All+apple+iwork+20142017
What are your memories of iWork between 2014 and 2017? Did you stick with Pages, or flee to Word? Let me know in the comments.
By 2017, iWork had regained nearly all the lost pro features. Categories returned to Numbers. Master pages revived. But the soul had shifted. The purity of 2014’s redesign was now cluttered with “restored” dropdowns and toggles. all+apple+iwork+20142017
We talk a lot about Apple’s “golden eras.” The iMac G3. The iPod Classic. The 2015 MacBook Pro. But there is a quieter, more controversial chapter buried in the Cupertino archives: What are your memories of iWork between 2014 and 2017
2017 — Archiving, Leaving, Returning By spring of 2017, Maya was moving cities.
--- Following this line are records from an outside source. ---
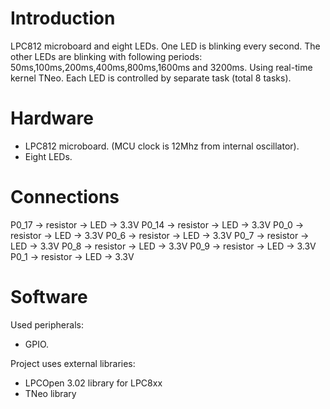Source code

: Introduction
=
LPC812 microboard and eight LEDs.
One LED is blinking every second.
The other LEDs are blinking with following periods:
50ms,100ms,200ms,400ms,800ms,1600ms and 3200ms.
Using real-time kernel TNeo. Each LED is controlled by separate task (total 8 tasks).

Hardware
=
* LPC812 microboard. (MCU clock is 12Mhz from internal oscillator).
* Eight LEDs.

Connections
=
P0_17 -> resistor -> LED -> 3.3V
P0_14 -> resistor -> LED -> 3.3V
P0_0 -> resistor -> LED -> 3.3V
P0_6 -> resistor -> LED -> 3.3V
P0_7 -> resistor -> LED -> 3.3V
P0_8 -> resistor -> LED -> 3.3V
P0_9 -> resistor -> LED -> 3.3V
P0_1 -> resistor -> LED -> 3.3V

Software
=
Used peripherals: 

* GPIO.

Project uses external libraries:

* LPCOpen 3.02 library for LPC8xx
* TNeo library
She packed the MacBook with a care that felt like ceremony and uploaded every last file to iCloud Drive. One evening, before the drive, she opened Pages and found the original sentence she’d written three years ago. She added a new line: “I am leaving these sentences like breadcrumbs.” She exported the collection as a PDF, saved a duplicate to an external drive, and printed a single copy on creamy paper. The print smelled faintly of toner and the café where she’d been writing. By 2017, iWork had regained nearly all the lost pro features
iWork maintained its reputation for high-end design, offering templates and cinematic transitions (especially in Keynote) that outperformed competitors in visual polish.